14 October 2011

Poverty

The idea of poverty has been passed around in the news for the last little while, with the Occupy Wall Street crowd, and the Occupy fill in the blank crowds.  There is even an Occupy Bay Street crowd in Toronto.  In typical Canadian fashion, they will be holding their protest on a Saturday, so as not to inconvenience anyone too greatly.  At the heart of the protest is the idea of rich and poor, wealth and poverty, but few are asking what poverty is, in this modern world of ours.

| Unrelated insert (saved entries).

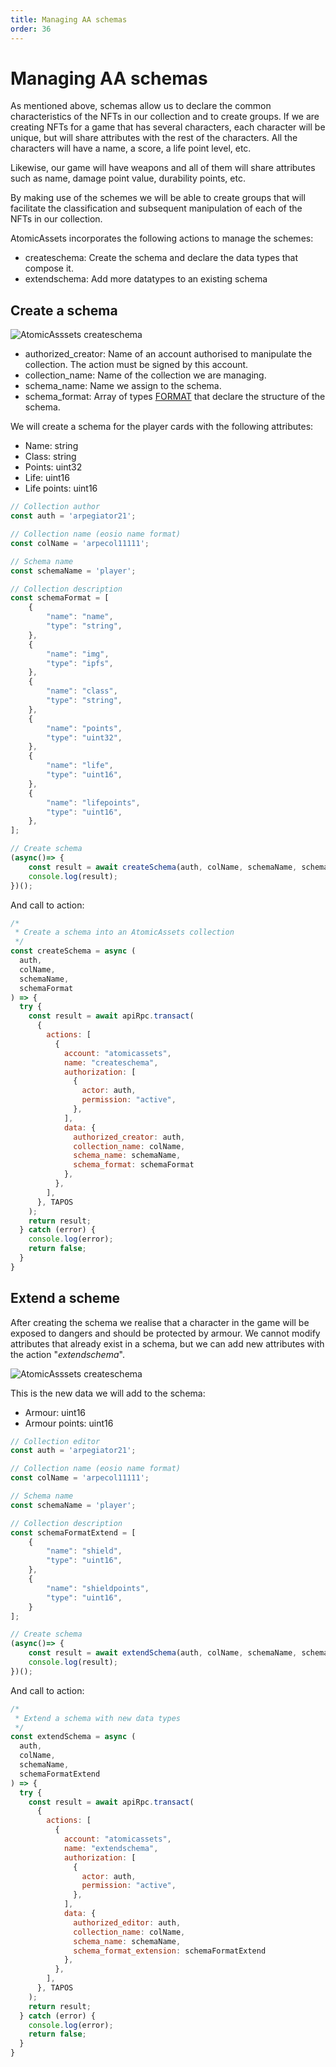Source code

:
 ```yaml
---
title: Managing AA schemas
order: 36
---
```


# Managing AA schemas

As mentioned above, schemas allow us to declare the common characteristics of the NFTs in our collection and to create groups. If we are creating NFTs for a game that has several characters, each character will be unique, but will share attributes with the rest of the characters. All the characters will have a name, a score, a life point level, etc. 

Likewise, our game will have weapons and all of them will share attributes such as name, damage point value, durability points, etc.

By making use of the schemes we will be able to create groups that will facilitate the classification and subsequent manipulation of each of the NFTs in our collection.

AtomicAssets incorporates the following actions to manage the schemes:
- createschema: Create the schema and declare the data types that compose it.
- extendschema: Add more datatypes to an existing schema

## Create a schema

![AtomicAsssets createschema](/assets/images/tutorials/howto_atomicassets/createschema_atomicassets.png)

- authorized_creator: Name of an account authorised to manipulate the collection. The action must be signed by this account.
- collection_name: Name of the collection we are managing.
- schema_name: Name we assign to the schema.
- schema_format: Array of types [FORMAT](https://github.com/pinknetworkx/atomicassets-contract/wiki/Custom-Types#format) that declare the structure of the schema.

We will create a schema for the player cards with the following attributes:
- Name: string
- Class: string
- Points: uint32
- Life: uint16
- Life points: uint16

```js
// Collection author
const auth = 'arpegiator21';

// Collection name (eosio name format)
const colName = 'arpecol11111';

// Schema name
const schemaName = 'player';

// Collection description
const schemaFormat = [
    {
        "name": "name",
        "type": "string",
    },
    {
        "name": "img",
        "type": "ipfs",
    },
    {
        "name": "class",
        "type": "string",
    },
    {
        "name": "points",
        "type": "uint32",
    },
    {
        "name": "life",
        "type": "uint16",
    },
    {
        "name": "lifepoints",
        "type": "uint16",
    },
];

// Create schema
(async()=> {
    const result = await createSchema(auth, colName, schemaName, schemaFormat);
    console.log(result);
})();
```
And call to action:
```js
/* 
 * Create a schema into an AtomicAssets collection
 */
const createSchema = async ( 
  auth,
  colName,
  schemaName,
  schemaFormat
) => {
  try {
    const result = await apiRpc.transact(
      {
        actions: [
          {
            account: "atomicassets",
            name: "createschema",
            authorization: [
              {
                actor: auth,
                permission: "active",
              },
            ],
            data: {
              authorized_creator: auth,
              collection_name: colName,
              schema_name: schemaName,
              schema_format: schemaFormat
            },
          },
        ],
      }, TAPOS
    );
    return result;
  } catch (error) {
    console.log(error);
    return false;
  }
}
```
## Extend a scheme

After creating the schema we realise that a character in the game will be exposed to dangers and should be protected by armour. We cannot modify attributes that already exist in a schema, but we can add new attributes with the action "*extendschema*".

![AtomicAsssets createschema](/assets/images/tutorials/howto_atomicassets/extendschema_atomicassets.png)

This is the new data we will add to the schema:
- Armour: uint16
- Armour points: uint16

```js
// Collection editor
const auth = 'arpegiator21';

// Collection name (eosio name format)
const colName = 'arpecol11111';

// Schema name
const schemaName = 'player';

// Collection description
const schemaFormatExtend = [
    {
        "name": "shield",
        "type": "uint16",
    },
    {
        "name": "shieldpoints",
        "type": "uint16",
    }
];

// Create schema
(async()=> {
    const result = await extendSchema(auth, colName, schemaName, schemaFormatExtend);
    console.log(result);
})();
```
And call to action:
```js
/* 
 * Extend a schema with new data types
 */
const extendSchema = async ( 
  auth,
  colName,
  schemaName,
  schemaFormatExtend
) => {
  try {
    const result = await apiRpc.transact(
      {
        actions: [
          {
            account: "atomicassets",
            name: "extendschema",
            authorization: [
              {
                actor: auth,
                permission: "active",
              },
            ],
            data: {
              authorized_editor: auth,
              collection_name: colName,
              schema_name: schemaName,
              schema_format_extension: schemaFormatExtend
            },
          },
        ],
      }, TAPOS
    );
    return result;
  } catch (error) {
    console.log(error);
    return false;
  }
}
```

What the terms "the poor" or "poverty" do not mean now is what they meant in the mouth of Dickens, or other Victorian era reformers.  To them poverty was a crushing burden, unemployment sand starvation, of farming out one's children to other family members who did have work of some sort and could look after them a little, or, if they did work, the grinding trap of fourteen hour days, in conditions that destroyed one's health, or killed one outright, leaving widows and orphans.  It was people crowded into filthy slums, breathing the miasma of coal and sweat and open cess pits; of deadly drinking water; of disease, malnourishment, and starvation, in the heart of plenty.  That image is gone.  The reformers of the past have done their work, both for better and for worse. There is help, albeit small, for the unemployed.  Our air and water are clean, the work day shorter and safer for all.  We are better fed.   So the Dickensian notion of poor and poverty are now largely eradicated in the industrialized world, yet people still speak of "the poor". The term is too wide.  There is true poverty still, but that is not all that is now meant by the word "poor".

In any society, there are always strata among the people, some rank higher, others lower.  In our society, money is one of the great definers and identifiers of class and culture.  Some have more, others have less.  Those who have less are now the poor.

I am among them.  My earnings combined with the size of my family place me right on the edge of the poverty line.  And yet, even the richest people of little more than a hundred years ago could not claim the fantastical luxuries I have in my home.  I can bathe every day, relieve myself in my own house in a way that is clean and virtually odorless.  Lights turn on, or off, with the flick of a switch.  The knowledge of the entire world comes to me through a little black case.  I have televisions (two actually: both gifts from people who upgraded to flat screens, and had no use for their perfectly functioning older sets.  I imagine I will get a flat screen just as soon as the next generation of set comes along)   Computers (one a gift, another salvaged from work following an upgrade) running water, enough food for the family, clothes on our backs. I have medical care for myself and the rest of my family when necessary.  I don't own a car, but I can rent one every now and then.  In short, I have everything I need, and yet I am poor.

The poor will be with you always is a truism under this new definition.  There is no getting rid of the poor, because there will always those who have less, and who will have less capacity to buy things. 

This definition  was on my mind the other day when I read this article by Theodore Dalrymple.  The good doctor in this article describes the poverty he sees on a daily basis, and compares it to the experience of doctors from third world countries who come and work at his hospital for part of the year.  At first, the doctors from third world countries, who have first hand experience with real, crushing poverty, believe they have found a materialist paradise.  everyone is fed, and housed, and given medical care.  if they have no job, money is given to them anyway.  They are astounded.  Invariably, however, they lose that perception, and they begin to see something else.  A poverty of spirit and a sense of entitlement, a sense of being owed everything while owing nothing to the hand that feeds them, is the true poverty of the English poor.  A doctor from Manila eventually tells Dalrymple: "On the whole, life is preferable in the slums of Manila."

And then there is this individual, who carries a sense of entitlement against the facts, against logic, to the point that his philosophy of life is based upon seeking what he wants, when he wants it, for no other reason than because he wants it.



This individual's pathetic (non)philosophy, his lack of knowledge, and his unassailable sense of entitlement in the face of all truth and facts, make this one of the most depressing videos I have ever seen.

Our material possessions have not made us grateful for what we have:  It has made us feel we are entitled to more.  We bear no responsibility to anyone, but all are responsible to and for us.  We bear no guilt, but all must feel guilt that we exist and have less than some arbitrarily drawn line.  That, Dalrymple would say, is the true poverty of the West.

3 comments:

Left-footer said...

Fine, wise post, and I'm glad to have found your blog, via Redneck.

God bless!

Dim Bulb said...

Nice. I just linked to this post. It's listed under Sunday, October 16,and you might be interested in the post directly under it: Who Are The Poor?

Adrienne said...

I think exactly like you do. I have a home, a roof over my head that keeps me just as dry as a rich person's roof.